Per il presule, però, non bisogna bollare in modo negativo tutte le occasioni di confronto, anche politico. “Si potrebbe, invece, immaginare – precisa il vicepresidente della Cei – un incontro in un altro spazio della chiesa, per esempio il salone parrocchiale, visto anche che non siamo ancora in campagna elettorale. Oggi talvolta accade che nel teatrino parrocchiale il politico di turno chieda di poter incontrare i cittadini. La prassi è differenziata: c’è chi lo concede a chiunque lo chieda e chi invece lo nega. Generalmente sarebbe sempre meglio non farlo in campagna elettorale”.
“Io stesso – prosegue Raspanti – l’anno scorso ad Acireale, sotto il periodo natalizio, ho organizzato un confronto tra un esponente politico vicino al Partito Democratico e un parlamentare europeo del Movimento 5 Stelle su un libro su Giorgio La Pira scritto da un giovane della mia diocesi. Cinque anni fa, invece, per l’elezione del presidente della Regione Sicilia la mia diocesi organizzò un confronto invitando tutti i candidati. Non ne venne nessuno, ma ciascuno mandò un proprio rappresentante e al dibattito partecipò una marea di gente. Così come, sempre ad Acireale, a casa mia, in episcopio, ho organizzato un incontro con tutti gli aspiranti sindaci, tutti i parroci e i giornalisti. E sono stati proprio i preti a porre ai candidati le domande sui problemi della città”.

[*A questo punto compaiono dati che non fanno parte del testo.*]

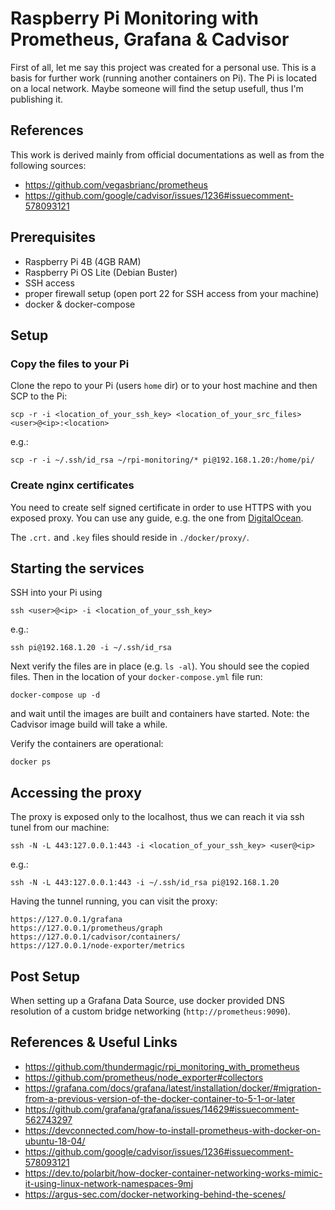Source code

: 
# Raspberry Pi Monitoring with Prometheus, Grafana & Cadvisor

First of all, let me say this project was created for a personal use. This is a basis for further work (running another containers on Pi). The Pi is located on a local network. Maybe someone will find the setup usefull, thus I'm publishing it.

## References

This work is derived mainly from official documentations as well as from the following sources:
* https://github.com/vegasbrianc/prometheus
* https://github.com/google/cadvisor/issues/1236#issuecomment-578093121

## Prerequisites

* Raspberry Pi 4B (4GB RAM)  
* Raspberry Pi OS Lite (Debian Buster)
* SSH access  
* proper firewall setup (open port 22 for SSH access from your machine)
* docker & docker-compose  

## Setup

### Copy the files to your Pi

Clone the repo to your Pi (users `home` dir) or to your host machine and then SCP to the Pi:

```
scp -r -i <location_of_your_ssh_key> <location_of_your_src_files> <user>@<ip>:<location>
```

e.g.:
```
scp -r -i ~/.ssh/id_rsa ~/rpi-monitoring/* pi@192.168.1.20:/home/pi/
```

### Create nginx certificates

You need to create self signed certificate in order to use HTTPS with you exposed proxy. You can use any guide, e.g. the one from [DigitalOcean](https://www.digitalocean.com/community/tutorials/how-to-create-a-self-signed-ssl-certificate-for-nginx-in-ubuntu-16-04).

The `.crt.` and `.key` files should reside in `./docker/proxy/`.

## Starting the services

SSH into your Pi using

```
ssh <user>@<ip> -i <location_of_your_ssh_key>
```

e.g.:
```
ssh pi@192.168.1.20 -i ~/.ssh/id_rsa
```

Next verify the files are in place (e.g. `ls -al`). You should see the copied files.
Then in the location of your `docker-compose.yml` file run:

`docker-compose up -d`  

and wait until the images are built and containers have started. Note: the Cadvisor image build will take a while.

Verify the containers are operational:

```
docker ps
```

## Accessing the proxy

The proxy is exposed only to the localhost, thus we can reach it via ssh tunel from our machine:

```
ssh -N -L 443:127.0.0.1:443 -i <location_of_your_ssh_key> <user@<ip>
```

e.g.:
```
ssh -N -L 443:127.0.0.1:443 -i ~/.ssh/id_rsa pi@192.168.1.20
```

Having the tunnel running, you can visit the proxy:

```
https://127.0.0.1/grafana
https://127.0.0.1/prometheus/graph
https://127.0.0.1/cadvisor/containers/
https://127.0.0.1/node-exporter/metrics
```

## Post Setup

When setting up a Grafana Data Source, use docker provided DNS resolution of a custom bridge networking (`http://prometheus:9090`). 

## References & Useful Links

* https://github.com/thundermagic/rpi_monitoring_with_prometheus
* https://github.com/prometheus/node_exporter#collectors
* https://grafana.com/docs/grafana/latest/installation/docker/#migration-from-a-previous-version-of-the-docker-container-to-5-1-or-later
* https://github.com/grafana/grafana/issues/14629#issuecomment-562743297
* https://devconnected.com/how-to-install-prometheus-with-docker-on-ubuntu-18-04/
* https://github.com/google/cadvisor/issues/1236#issuecomment-578093121
* https://dev.to/polarbit/how-docker-container-networking-works-mimic-it-using-linux-network-namespaces-9mj
* https://argus-sec.com/docker-networking-behind-the-scenes/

Per il presule, dunque, “a certe condizioni credo sia anche opportuno organizzare questi incontri più che fare campagna elettorale. La diocesi e le parrocchie sono un luogo neutrale per confrontarsi con chi sceglie di scendere nell’agone politico, ma ciò è auspicabile che avvenga senza far litigare i contendenti. L’obiettivo è quello di ascoltarsi reciprocamente senza lasciarsi andare alla propaganda”.
Al vicepresidente della Cei fa eco l’arcivescovo Giovanni Ricchiuti, presidente nazionale di Pax Christi e vescovo di Altamura-Gravina-Acquaviva della Fonti. “Nella nostra diocesi – spiega il presule – quando ci sono le elezioni amministrative è l’ufficio per i problemi sociali e il lavoro a organizzare un incontro con i candidati sindaci nei locali della curia. Tutti hanno così la possibilità di esprimersi sul loro programma, ma anche di rispondere ai temi proposti dalla dottrina sociale della Chiesa: lavoro, ambiente, beni culturali, assistenza ai disabili e agli anziani. Mai nessuna iniziativa di partito può essere ospitata in una chiesa. La domanda che mi pongo e alla quale non so rispondere è una sola: come mai questo parroco di Paestum ha consentito questo tipo di iniziativa?”. Una domanda alla quale nessuno ha ancora dato una risposta.